BEGIN ENTRIES PROVIDED

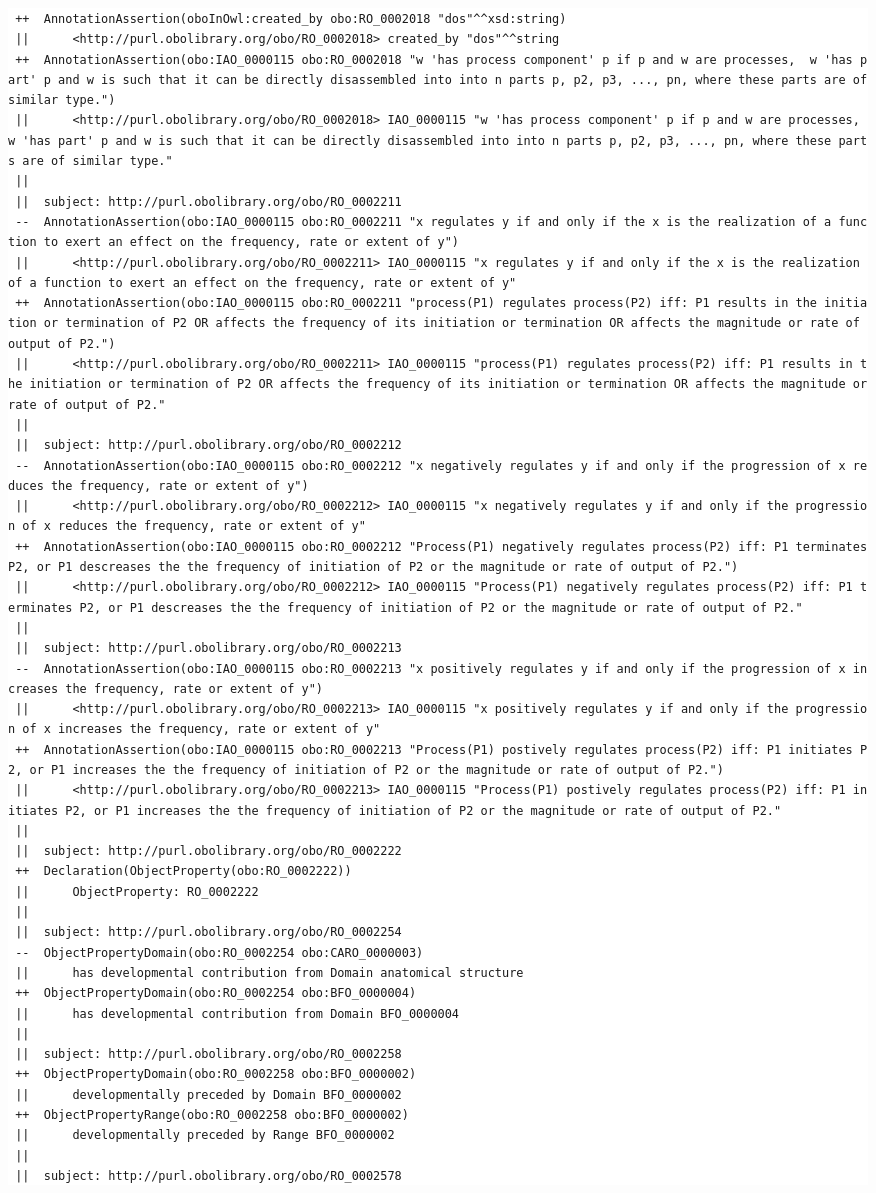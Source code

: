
 ```     
 ++  AnnotationAssertion(oboInOwl:created_by obo:RO_0002018 "dos"^^xsd:string)
 ||      <http://purl.obolibrary.org/obo/RO_0002018> created_by "dos"^^string
 ++  AnnotationAssertion(obo:IAO_0000115 obo:RO_0002018 "w 'has process component' p if p and w are processes,  w 'has part' p and w is such that it can be directly disassembled into into n parts p, p2, p3, ..., pn, where these parts are of similar type.")
 ||      <http://purl.obolibrary.org/obo/RO_0002018> IAO_0000115 "w 'has process component' p if p and w are processes,  w 'has part' p and w is such that it can be directly disassembled into into n parts p, p2, p3, ..., pn, where these parts are of similar type."
 ||   
 ||  subject: http://purl.obolibrary.org/obo/RO_0002211 
 --  AnnotationAssertion(obo:IAO_0000115 obo:RO_0002211 "x regulates y if and only if the x is the realization of a function to exert an effect on the frequency, rate or extent of y")
 ||      <http://purl.obolibrary.org/obo/RO_0002211> IAO_0000115 "x regulates y if and only if the x is the realization of a function to exert an effect on the frequency, rate or extent of y"
 ++  AnnotationAssertion(obo:IAO_0000115 obo:RO_0002211 "process(P1) regulates process(P2) iff: P1 results in the initiation or termination of P2 OR affects the frequency of its initiation or termination OR affects the magnitude or rate of output of P2.")
 ||      <http://purl.obolibrary.org/obo/RO_0002211> IAO_0000115 "process(P1) regulates process(P2) iff: P1 results in the initiation or termination of P2 OR affects the frequency of its initiation or termination OR affects the magnitude or rate of output of P2."
 ||   
 ||  subject: http://purl.obolibrary.org/obo/RO_0002212 
 --  AnnotationAssertion(obo:IAO_0000115 obo:RO_0002212 "x negatively regulates y if and only if the progression of x reduces the frequency, rate or extent of y")
 ||      <http://purl.obolibrary.org/obo/RO_0002212> IAO_0000115 "x negatively regulates y if and only if the progression of x reduces the frequency, rate or extent of y"
 ++  AnnotationAssertion(obo:IAO_0000115 obo:RO_0002212 "Process(P1) negatively regulates process(P2) iff: P1 terminates P2, or P1 descreases the the frequency of initiation of P2 or the magnitude or rate of output of P2.")
 ||      <http://purl.obolibrary.org/obo/RO_0002212> IAO_0000115 "Process(P1) negatively regulates process(P2) iff: P1 terminates P2, or P1 descreases the the frequency of initiation of P2 or the magnitude or rate of output of P2."
 ||   
 ||  subject: http://purl.obolibrary.org/obo/RO_0002213 
 --  AnnotationAssertion(obo:IAO_0000115 obo:RO_0002213 "x positively regulates y if and only if the progression of x increases the frequency, rate or extent of y")
 ||      <http://purl.obolibrary.org/obo/RO_0002213> IAO_0000115 "x positively regulates y if and only if the progression of x increases the frequency, rate or extent of y"
 ++  AnnotationAssertion(obo:IAO_0000115 obo:RO_0002213 "Process(P1) postively regulates process(P2) iff: P1 initiates P2, or P1 increases the the frequency of initiation of P2 or the magnitude or rate of output of P2.")
 ||      <http://purl.obolibrary.org/obo/RO_0002213> IAO_0000115 "Process(P1) postively regulates process(P2) iff: P1 initiates P2, or P1 increases the the frequency of initiation of P2 or the magnitude or rate of output of P2."
 ||   
 ||  subject: http://purl.obolibrary.org/obo/RO_0002222 
 ++  Declaration(ObjectProperty(obo:RO_0002222))
 ||      ObjectProperty: RO_0002222
 ||   
 ||  subject: http://purl.obolibrary.org/obo/RO_0002254 
 --  ObjectPropertyDomain(obo:RO_0002254 obo:CARO_0000003)
 ||      has developmental contribution from Domain anatomical structure
 ++  ObjectPropertyDomain(obo:RO_0002254 obo:BFO_0000004)
 ||      has developmental contribution from Domain BFO_0000004
 ||   
 ||  subject: http://purl.obolibrary.org/obo/RO_0002258 
 ++  ObjectPropertyDomain(obo:RO_0002258 obo:BFO_0000002)
 ||      developmentally preceded by Domain BFO_0000002
 ++  ObjectPropertyRange(obo:RO_0002258 obo:BFO_0000002)
 ||      developmentally preceded by Range BFO_0000002
 ||   
 ||  subject: http://purl.obolibrary.org/obo/RO_0002578 
```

END ENTRIES PROVIDED

Your answer should be all lines from the data that contain "component".

• **TASK ANSWER**:
 ++  AnnotationAssertion(obo:IAO_0000115 obo:RO_0002018 "w 'has process component' p if p and w are processes,  w 'has part' p and w is such that it can be directly disassembled into into n parts p, p2, p3, ..., pn, where these parts are of similar type.")
 ||      <http://purl.obolibrary.org/obo/RO_0002018> IAO_0000115 "w 'has process component' p if p and w are processes,  w 'has part' p and w is such that it can be directly disassembled into into n parts p, p2, p3, ..., pn, where these parts are of similar type."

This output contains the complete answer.